Our Own Mercy Street
Did PBS have a tip-off from the Vatican about the Jubilee Year of Mercy when its TV series “Mercy Street” went into production for this year?
Merciful, merciless… they’re all here, in these “inspired-by-history” episodes set in a Civil War hospital in Alexandria, Virginia.
My ears pricked up whenever the characters claimed mercy as their motive: for anesthesia during an amputation or for arms-smuggling to supposedly end the war faster. There’s plenty of opportunity for merciful forgiveness but not much practice of it.
We can all ask ourselves how we take those opportunities: To whom am I merciless? Maybe to myself?
Maybe it’s the grace of this year, or maybe a gift straight from Kathleen in heaven….

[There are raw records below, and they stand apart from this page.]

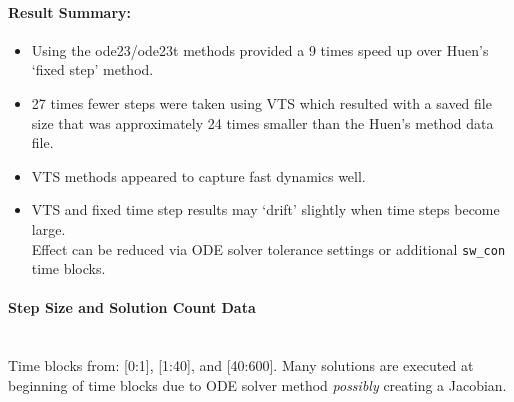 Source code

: \documentclass[12pt]{article}
\begin{document}
\paragraph{Result Summary:}
\begin{itemize}
\item Using the ode23/ode23t methods provided a 9 times speed up over Huen's `fixed step' method.
\item  27 times fewer steps were taken using VTS which resulted with a saved file size that was approximately 24 times smaller than the Huen's method data file.
\item VTS methods appeared to capture fast dynamics well. 
\item VTS and fixed time step results  may `drift' slightly when time steps become large. \\ Effect can be reduced via ODE solver tolerance settings or additional \verb|sw_con| time blocks.

\end{itemize}
\begin{table}[!ht]
\end{table}

\pagebreak
\paragraph{Step Size and Solution Count Data} \ \\
Time blocks from: [0:1], [1:40], and [40:600].
Many solutions are executed at beginning of time blocks due to ODE solver method \emph{possibly} creating a Jacobian.\\
\end{document}
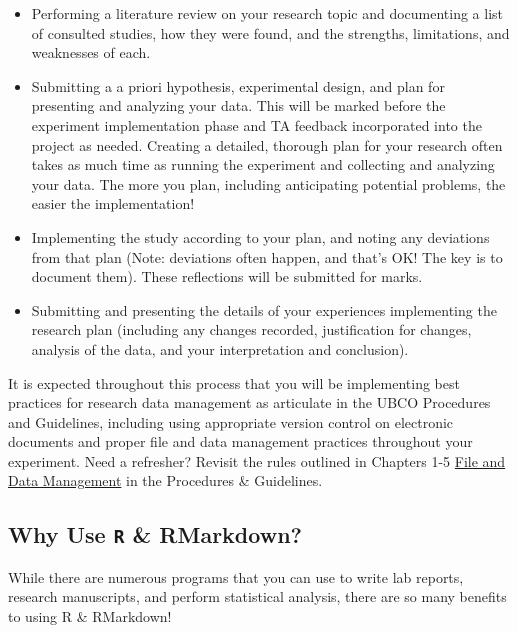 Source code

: \documentclass[
]{book}
\providecommand{\tightlist}{%
  \setlength{\itemsep}{0pt}\setlength{\parskip}{0pt}}
\begin{document}
\begin{itemize}
\tightlist
\item
  Performing a literature review on your research topic and documenting a list of consulted studies, how they were found, and the strengths, limitations, and weaknesses of each.
\item
  Submitting a a priori hypothesis, experimental design, and plan for presenting and analyzing your data. This will be marked before the experiment implementation phase and TA feedback incorporated into the project as needed. Creating a detailed, thorough plan for your research often takes as much time as running the experiment and collecting and analyzing your data. The more you plan, including anticipating potential problems, the easier the implementation!
\item
  Implementing the study according to your plan, and noting any deviations from that plan (Note: deviations often happen, and that's OK! The key is to document them). These reflections will be submitted for marks.
\item
  Submitting and presenting the details of your experiences implementing the research plan (including any changes recorded, justification for changes, analysis of the data, and your interpretation and conclusion).
\end{itemize}

It is expected throughout this process that you will be implementing best practices for research data management as articulate in the UBCO Procedures and Guidelines, including using appropriate version control on electronic documents and proper file and data management practices throughout your experiment. Need a refresher? Revisit the rules outlined in Chapters 1-5 \href{https://ubco-biology.github.io/Procedures-and-Guidelines/file-and-data-management.html}{File and Data Management} in the Procedures \& Guidelines.

\hypertarget{why-use-r-rmarkdown}{%
\subsection*{\texorpdfstring{Why Use \texttt{R} \& RMarkdown?}{Why Use R \& RMarkdown?}}\label{why-use-r-rmarkdown}}

While there are numerous programs that you can use to write lab reports, research manuscripts, and perform statistical analysis, there are so many benefits to using R \& RMarkdown!
\end{document}
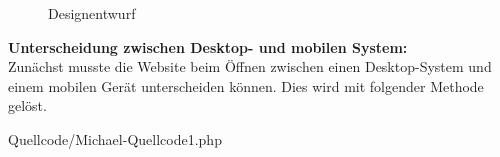 	
\begin{figure}[H]
\begin{center}
\caption{Designentwurf}
\end{center}
\end{figure}

\textbf{Unterscheidung zwischen Desktop- und mobilen System:}
\\
Zunächst musste die Website beim Öffnen zwischen einen Desktop-System und einem mobilen Gerät unterscheiden können. Dies wird mit folgender Methode gelöst.
\newpage
\begin{center}
	\begin{lstinputlisting}[language=PHP, caption={Unterscheidung Desktop und mobiles Gerät}]
		{Quellcode/Michael-Quellcode1.php}
	\end{lstinputlisting}
\end{center}

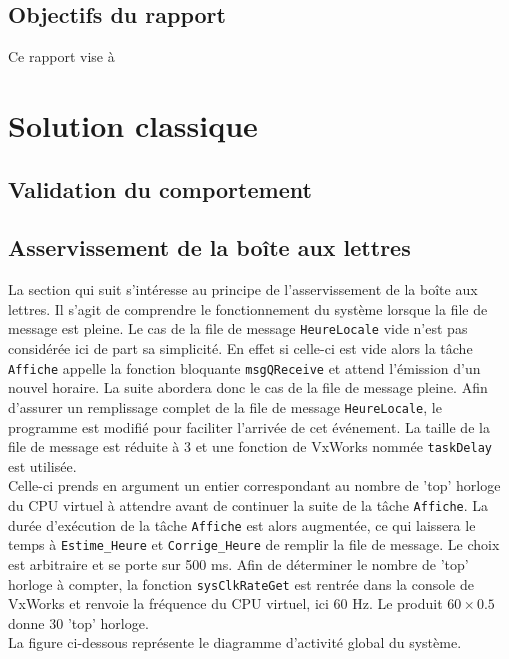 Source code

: \documentclass[french]{article}
\begin{document}
	
	\subsection{Objectifs du rapport}
	Ce rapport vise à 
	
	\newpage
	
	
	\section{Solution classique}
	\subsection{Validation du comportement}
	
	\subsection{Asservissement de la boîte aux lettres}	
	
	La section qui suit s'intéresse au principe de l'asservissement de la boîte aux lettres. Il s'agit de comprendre le fonctionnement du système lorsque la file de message est pleine. Le cas de la file de message \texttt{HeureLocale} vide n'est pas considérée ici de part sa simplicité. En effet si celle-ci est vide alors la tâche \texttt{Affiche} appelle la fonction bloquante \texttt{msgQReceive} et attend l'émission d'un nouvel horaire. La suite abordera donc le cas de la file de message pleine. Afin d'assurer un remplissage complet de la file de message \texttt{HeureLocale}, le programme est modifié pour faciliter l'arrivée de cet événement. La taille de la file de message est réduite à 3 et une fonction de VxWorks nommée \texttt{taskDelay} est utilisée.\\
	Celle-ci prends en argument un entier correspondant au nombre de 'top' horloge du CPU virtuel à attendre avant de continuer la suite de la tâche \texttt{Affiche}. La durée d'exécution de la tâche \texttt{Affiche} est alors augmentée, ce qui laissera le temps à \texttt{Estime\_Heure} et \texttt{Corrige\_Heure} de remplir la file de message. Le choix est arbitraire et se porte sur 500 ms. Afin de déterminer le nombre de 'top' horloge à compter, la fonction \texttt{sysClkRateGet} est rentrée dans la console de VxWorks et renvoie la fréquence du CPU virtuel, ici 60 Hz. Le produit $60\times0.5$ donne 30 'top' horloge.\\
	La figure ci-dessous représente le diagramme d'activité global du système.
	
\end{document}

Kathleen and I collaborated in beginning the Company of St. Ursula in the USA. She died on February 19, 2008. Since she had no close relatives in this country, I had cared for her as my sister in her untimely final illness. At the moment of her death, I was in the kitchen grilling a cheese sandwich for my lunch. Returning to her bedside, I realized that she had breathed her last while I was in the next room. No matter how natural that was, no matter how attentive I had been, this absence has haunted me these eight years. Why had I not recognized the imminence of her death? Why was I doing something for myself? Merciless.
Last week (her anniversary) I was revisiting that moment. Suddenly I felt a wave of compassion for that woman who, despite the death-watch, may have harbored a shred of denial. I forgave her – that is, forgave myself.
And was grateful for God’s grace of mercy, wider and deeper and greater than my mercilessness.
And grilled a cheese sandwich for my lunch.